House Democrats and Republicans agree on a top priority: figuring out how to replenish the federal Highway Trust Fund. It takes in about $38 billion a year from the fuel tax, according to the Congressional Budget Office, but that still falls short of annual demand. As a result, the fund has often been propped up by cash infusions from the federal general fund and other sources.
There's widespread agreement that the government cannot keep relying solely on the fuel tax and that the fund cannot continue to be propped up by infusions to stay solvent.
"It's still a game of chicken between Congress and the White House [and] no one is truly going first to say where the money is going to come from," said Wagner. "That's still going to be an issue — who's going to make the first move. There are some hints in the framework as to the directions [they might take]."
The House Democrats' framework also includes a number of ambitious goals to cut carbon pollution, incorporate climate-friendly building materials into infrastructure and construction, and start transitioning fleets of aircraft, buses, and vehicles toward zero emissions. If lawmakers are intent on pushing that agenda, however, they'll have to seriously negotiate a viable fix to the fuel tax and Highway Trust Fund issue.
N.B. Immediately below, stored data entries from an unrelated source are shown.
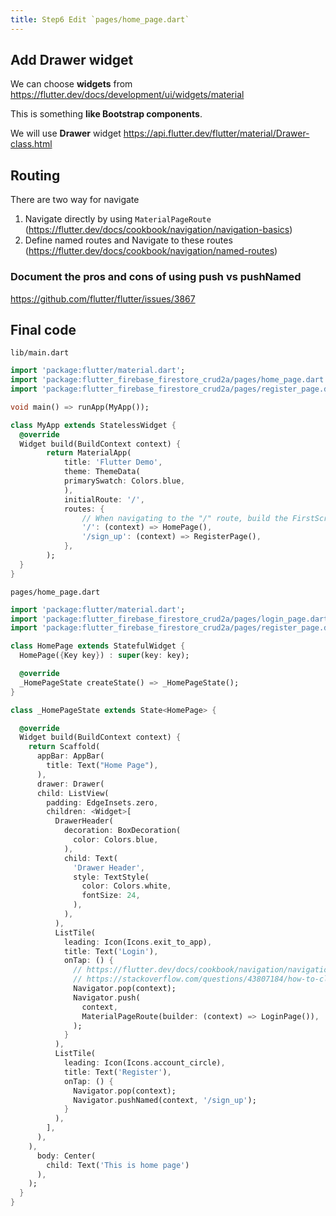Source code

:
 ```yaml
---
title: Step6 Edit `pages/home_page.dart`
---
```


## Add Drawer widget
We can choose **widgets** from
https://flutter.dev/docs/development/ui/widgets/material

This is something **like Bootstrap components**.

We will use **Drawer** widget
https://api.flutter.dev/flutter/material/Drawer-class.html

## Routing
There are two way for navigate

1. Navigate directly by using `MaterialPageRoute`
(https://flutter.dev/docs/cookbook/navigation/navigation-basics)
2. Define named routes and Navigate to these routes
(https://flutter.dev/docs/cookbook/navigation/named-routes)

### Document the pros and cons of using push vs pushNamed
https://github.com/flutter/flutter/issues/3867

## Final code

`lib/main.dart`
```dart
import 'package:flutter/material.dart';
import 'package:flutter_firebase_firestore_crud2a/pages/home_page.dart';
import 'package:flutter_firebase_firestore_crud2a/pages/register_page.dart';

void main() => runApp(MyApp());

class MyApp extends StatelessWidget {
  @override
  Widget build(BuildContext context) {
		return MaterialApp(
			title: 'Flutter Demo',
			theme: ThemeData(
			primarySwatch: Colors.blue,
			),
			initialRoute: '/',
			routes: {
				// When navigating to the "/" route, build the FirstScreen widget.
				'/': (context) => HomePage(),
				'/sign_up': (context) => RegisterPage(),
			},
		);
  }
}
```

`pages/home_page.dart`
```dart
import 'package:flutter/material.dart';
import 'package:flutter_firebase_firestore_crud2a/pages/login_page.dart';
import 'package:flutter_firebase_firestore_crud2a/pages/register_page.dart';

class HomePage extends StatefulWidget {
  HomePage({Key key}) : super(key: key);

  @override
  _HomePageState createState() => _HomePageState();
}

class _HomePageState extends State<HomePage> {

  @override
  Widget build(BuildContext context) {
	return Scaffold(
	  appBar: AppBar(
		title: Text("Home Page"),
	  ),
	  drawer: Drawer(
	  child: ListView(
		padding: EdgeInsets.zero,
		children: <Widget>[
		  DrawerHeader(
			decoration: BoxDecoration(
			  color: Colors.blue,
			),
			child: Text(
			  'Drawer Header',
			  style: TextStyle(
				color: Colors.white,
				fontSize: 24,
			  ),
			),
		  ),
		  ListTile(
			leading: Icon(Icons.exit_to_app),
			title: Text('Login'),
			onTap: () {
			  // https://flutter.dev/docs/cookbook/navigation/navigation-basics#2-navigate-to-the-second-route-using-navigatorpush
			  // https://stackoverflow.com/questions/43807184/how-to-close-scaffolds-drawer-after-an-item-tap
			  Navigator.pop(context);
			  Navigator.push(
				context,
				MaterialPageRoute(builder: (context) => LoginPage()),
			  );
			}
		  ),
		  ListTile(
			leading: Icon(Icons.account_circle),
			title: Text('Register'),
			onTap: () {
			  Navigator.pop(context);
			  Navigator.pushNamed(context, '/sign_up');
			}
		  ),
		],
	  ),
	),
	  body: Center(
		child: Text('This is home page')
	  ),
	);
  }
}
```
"It's already falling way short of funding current highway and transit programs and the gap will simply get bigger year after year, particularly if federal policies push people toward electrified vehicles," Burnley said. "That's a very important part of this debate and it's timely. Even if the policies are not adopted to push people toward electrified vehicles in a dramatic way, we still need to have the debate on how to replace fuel taxes."